## RECORDS FOR THIS EXERCISE

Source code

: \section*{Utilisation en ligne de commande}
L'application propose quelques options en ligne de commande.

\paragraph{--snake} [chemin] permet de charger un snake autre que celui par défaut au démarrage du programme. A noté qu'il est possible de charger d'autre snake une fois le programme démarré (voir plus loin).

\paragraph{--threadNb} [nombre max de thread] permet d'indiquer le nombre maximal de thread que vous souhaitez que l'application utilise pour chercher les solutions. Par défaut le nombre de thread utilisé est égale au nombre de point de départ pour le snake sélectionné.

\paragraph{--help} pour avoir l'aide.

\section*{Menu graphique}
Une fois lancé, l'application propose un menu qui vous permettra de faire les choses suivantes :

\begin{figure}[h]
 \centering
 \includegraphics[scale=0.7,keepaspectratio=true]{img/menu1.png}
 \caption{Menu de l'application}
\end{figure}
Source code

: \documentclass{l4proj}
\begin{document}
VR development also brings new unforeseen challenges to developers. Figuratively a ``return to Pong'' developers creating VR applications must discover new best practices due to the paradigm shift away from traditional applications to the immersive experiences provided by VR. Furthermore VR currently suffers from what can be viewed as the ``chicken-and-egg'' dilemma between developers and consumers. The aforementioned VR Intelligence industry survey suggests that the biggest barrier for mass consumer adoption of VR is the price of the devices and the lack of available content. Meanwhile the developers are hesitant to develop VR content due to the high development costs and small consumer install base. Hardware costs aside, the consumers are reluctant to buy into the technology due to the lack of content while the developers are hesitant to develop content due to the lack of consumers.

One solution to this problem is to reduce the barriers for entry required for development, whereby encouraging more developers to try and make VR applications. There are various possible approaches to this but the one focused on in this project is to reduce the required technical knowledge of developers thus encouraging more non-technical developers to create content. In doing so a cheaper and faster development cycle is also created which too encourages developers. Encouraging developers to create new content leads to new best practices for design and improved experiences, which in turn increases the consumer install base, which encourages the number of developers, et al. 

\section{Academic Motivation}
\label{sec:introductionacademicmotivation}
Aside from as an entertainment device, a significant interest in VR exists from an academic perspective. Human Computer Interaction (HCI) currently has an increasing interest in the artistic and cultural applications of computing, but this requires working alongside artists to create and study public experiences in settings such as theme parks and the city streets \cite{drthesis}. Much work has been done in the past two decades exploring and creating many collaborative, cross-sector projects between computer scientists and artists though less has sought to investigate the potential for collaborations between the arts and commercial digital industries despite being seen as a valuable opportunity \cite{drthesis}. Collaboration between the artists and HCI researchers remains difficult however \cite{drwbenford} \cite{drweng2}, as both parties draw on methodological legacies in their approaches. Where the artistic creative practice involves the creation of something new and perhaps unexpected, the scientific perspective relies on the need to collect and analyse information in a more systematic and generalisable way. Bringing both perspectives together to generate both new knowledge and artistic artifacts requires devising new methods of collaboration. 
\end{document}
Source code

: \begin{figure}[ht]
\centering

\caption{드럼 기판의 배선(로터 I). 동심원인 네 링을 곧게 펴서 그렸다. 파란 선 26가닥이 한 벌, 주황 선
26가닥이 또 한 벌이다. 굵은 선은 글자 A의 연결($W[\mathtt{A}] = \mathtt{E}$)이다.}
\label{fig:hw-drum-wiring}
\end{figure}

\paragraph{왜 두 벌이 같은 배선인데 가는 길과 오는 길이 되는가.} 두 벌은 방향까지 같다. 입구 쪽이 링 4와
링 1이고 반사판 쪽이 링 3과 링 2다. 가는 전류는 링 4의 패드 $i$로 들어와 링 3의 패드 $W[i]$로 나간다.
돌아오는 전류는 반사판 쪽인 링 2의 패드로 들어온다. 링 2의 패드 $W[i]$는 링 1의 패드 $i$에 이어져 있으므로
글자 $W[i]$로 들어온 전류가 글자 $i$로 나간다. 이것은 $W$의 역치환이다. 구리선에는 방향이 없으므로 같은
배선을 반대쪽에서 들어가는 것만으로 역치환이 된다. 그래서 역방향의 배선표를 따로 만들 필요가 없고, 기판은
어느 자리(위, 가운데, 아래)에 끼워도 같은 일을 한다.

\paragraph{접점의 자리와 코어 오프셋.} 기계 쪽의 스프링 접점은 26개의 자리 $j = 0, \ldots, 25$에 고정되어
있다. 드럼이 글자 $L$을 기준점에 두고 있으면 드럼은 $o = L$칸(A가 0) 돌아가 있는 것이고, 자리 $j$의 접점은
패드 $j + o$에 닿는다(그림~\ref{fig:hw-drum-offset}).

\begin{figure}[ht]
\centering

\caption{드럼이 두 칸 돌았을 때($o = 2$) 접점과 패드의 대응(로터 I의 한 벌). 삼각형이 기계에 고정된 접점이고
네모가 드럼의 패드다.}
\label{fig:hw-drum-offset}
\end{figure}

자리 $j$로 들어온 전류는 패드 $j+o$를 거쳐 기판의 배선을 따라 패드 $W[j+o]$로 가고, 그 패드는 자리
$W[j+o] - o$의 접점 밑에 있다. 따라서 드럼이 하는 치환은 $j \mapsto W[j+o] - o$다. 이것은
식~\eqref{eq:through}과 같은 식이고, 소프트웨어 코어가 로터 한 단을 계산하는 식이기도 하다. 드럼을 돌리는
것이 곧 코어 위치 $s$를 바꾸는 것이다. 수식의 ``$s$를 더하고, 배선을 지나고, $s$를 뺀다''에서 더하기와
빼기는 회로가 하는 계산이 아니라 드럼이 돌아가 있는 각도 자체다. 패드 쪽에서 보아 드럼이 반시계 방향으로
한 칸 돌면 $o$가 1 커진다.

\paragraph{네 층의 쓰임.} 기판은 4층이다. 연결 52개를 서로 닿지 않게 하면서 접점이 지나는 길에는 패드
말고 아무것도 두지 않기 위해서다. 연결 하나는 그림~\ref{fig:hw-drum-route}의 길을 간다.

## YOUR TASK
Output an identical copy of every record above.

## WRITTEN RESPONSE
Source code

: \section*{Utilisation en ligne de commande}
L'application propose quelques options en ligne de commande.

\paragraph{--snake} [chemin] permet de charger un snake autre que celui par défaut au démarrage du programme. A noté qu'il est possible de charger d'autre snake une fois le programme démarré (voir plus loin).

\paragraph{--threadNb} [nombre max de thread] permet d'indiquer le nombre maximal de thread que vous souhaitez que l'application utilise pour chercher les solutions. Par défaut le nombre de thread utilisé est égale au nombre de point de départ pour le snake sélectionné.

\paragraph{--help} pour avoir l'aide.

\section*{Menu graphique}
Une fois lancé, l'application propose un menu qui vous permettra de faire les choses suivantes :

\begin{figure}[h]
 \centering
 \includegraphics[scale=0.7,keepaspectratio=true]{img/menu1.png}
 \caption{Menu de l'application}
\end{figure}
Source code

: \documentclass{l4proj}
\begin{document}
VR development also brings new unforeseen challenges to developers. Figuratively a ``return to Pong'' developers creating VR applications must discover new best practices due to the paradigm shift away from traditional applications to the immersive experiences provided by VR. Furthermore VR currently suffers from what can be viewed as the ``chicken-and-egg'' dilemma between developers and consumers. The aforementioned VR Intelligence industry survey suggests that the biggest barrier for mass consumer adoption of VR is the price of the devices and the lack of available content. Meanwhile the developers are hesitant to develop VR content due to the high development costs and small consumer install base. Hardware costs aside, the consumers are reluctant to buy into the technology due to the lack of content while the developers are hesitant to develop content due to the lack of consumers.

One solution to this problem is to reduce the barriers for entry required for development, whereby encouraging more developers to try and make VR applications. There are various possible approaches to this but the one focused on in this project is to reduce the required technical knowledge of developers thus encouraging more non-technical developers to create content. In doing so a cheaper and faster development cycle is also created which too encourages developers. Encouraging developers to create new content leads to new best practices for design and improved experiences, which in turn increases the consumer install base, which encourages the number of developers, et al. 

\section{Academic Motivation}
\label{sec:introductionacademicmotivation}
Aside from as an entertainment device, a significant interest in VR exists from an academic perspective. Human Computer Interaction (HCI) currently has an increasing interest in the artistic and cultural applications of computing, but this requires working alongside artists to create and study public experiences in settings such as theme parks and the city streets \cite{drthesis}. Much work has been done in the past two decades exploring and creating many collaborative, cross-sector projects between computer scientists and artists though less has sought to investigate the potential for collaborations between the arts and commercial digital industries despite being seen as a valuable opportunity \cite{drthesis}. Collaboration between the artists and HCI researchers remains difficult however \cite{drwbenford} \cite{drweng2}, as both parties draw on methodological legacies in their approaches. Where the artistic creative practice involves the creation of something new and perhaps unexpected, the scientific perspective relies on the need to collect and analyse information in a more systematic and generalisable way. Bringing both perspectives together to generate both new knowledge and artistic artifacts requires devising new methods of collaboration. 
\end{document}
Source code

: \begin{figure}[ht]
\centering

\caption{드럼 기판의 배선(로터 I). 동심원인 네 링을 곧게 펴서 그렸다. 파란 선 26가닥이 한 벌, 주황 선
26가닥이 또 한 벌이다. 굵은 선은 글자 A의 연결($W[\mathtt{A}] = \mathtt{E}$)이다.}
\label{fig:hw-drum-wiring}
\end{figure}

\paragraph{왜 두 벌이 같은 배선인데 가는 길과 오는 길이 되는가.} 두 벌은 방향까지 같다. 입구 쪽이 링 4와
링 1이고 반사판 쪽이 링 3과 링 2다. 가는 전류는 링 4의 패드 $i$로 들어와 링 3의 패드 $W[i]$로 나간다.
돌아오는 전류는 반사판 쪽인 링 2의 패드로 들어온다. 링 2의 패드 $W[i]$는 링 1의 패드 $i$에 이어져 있으므로
글자 $W[i]$로 들어온 전류가 글자 $i$로 나간다. 이것은 $W$의 역치환이다. 구리선에는 방향이 없으므로 같은
배선을 반대쪽에서 들어가는 것만으로 역치환이 된다. 그래서 역방향의 배선표를 따로 만들 필요가 없고, 기판은
어느 자리(위, 가운데, 아래)에 끼워도 같은 일을 한다.

\paragraph{접점의 자리와 코어 오프셋.} 기계 쪽의 스프링 접점은 26개의 자리 $j = 0, \ldots, 25$에 고정되어
있다. 드럼이 글자 $L$을 기준점에 두고 있으면 드럼은 $o = L$칸(A가 0) 돌아가 있는 것이고, 자리 $j$의 접점은
패드 $j + o$에 닿는다(그림~\ref{fig:hw-drum-offset}).

\begin{figure}[ht]
\centering

\caption{드럼이 두 칸 돌았을 때($o = 2$) 접점과 패드의 대응(로터 I의 한 벌). 삼각형이 기계에 고정된 접점이고
네모가 드럼의 패드다.}
\label{fig:hw-drum-offset}
\end{figure}

자리 $j$로 들어온 전류는 패드 $j+o$를 거쳐 기판의 배선을 따라 패드 $W[j+o]$로 가고, 그 패드는 자리
$W[j+o] - o$의 접점 밑에 있다. 따라서 드럼이 하는 치환은 $j \mapsto W[j+o] - o$다. 이것은
식~\eqref{eq:through}과 같은 식이고, 소프트웨어 코어가 로터 한 단을 계산하는 식이기도 하다. 드럼을 돌리는
것이 곧 코어 위치 $s$를 바꾸는 것이다. 수식의 ``$s$를 더하고, 배선을 지나고, $s$를 뺀다''에서 더하기와
빼기는 회로가 하는 계산이 아니라 드럼이 돌아가 있는 각도 자체다. 패드 쪽에서 보아 드럼이 반시계 방향으로
한 칸 돌면 $o$가 1 커진다.

\paragraph{네 층의 쓰임.} 기판은 4층이다. 연결 52개를 서로 닿지 않게 하면서 접점이 지나는 길에는 패드
말고 아무것도 두지 않기 위해서다. 연결 하나는 그림~\ref{fig:hw-drum-route}의 길을 간다.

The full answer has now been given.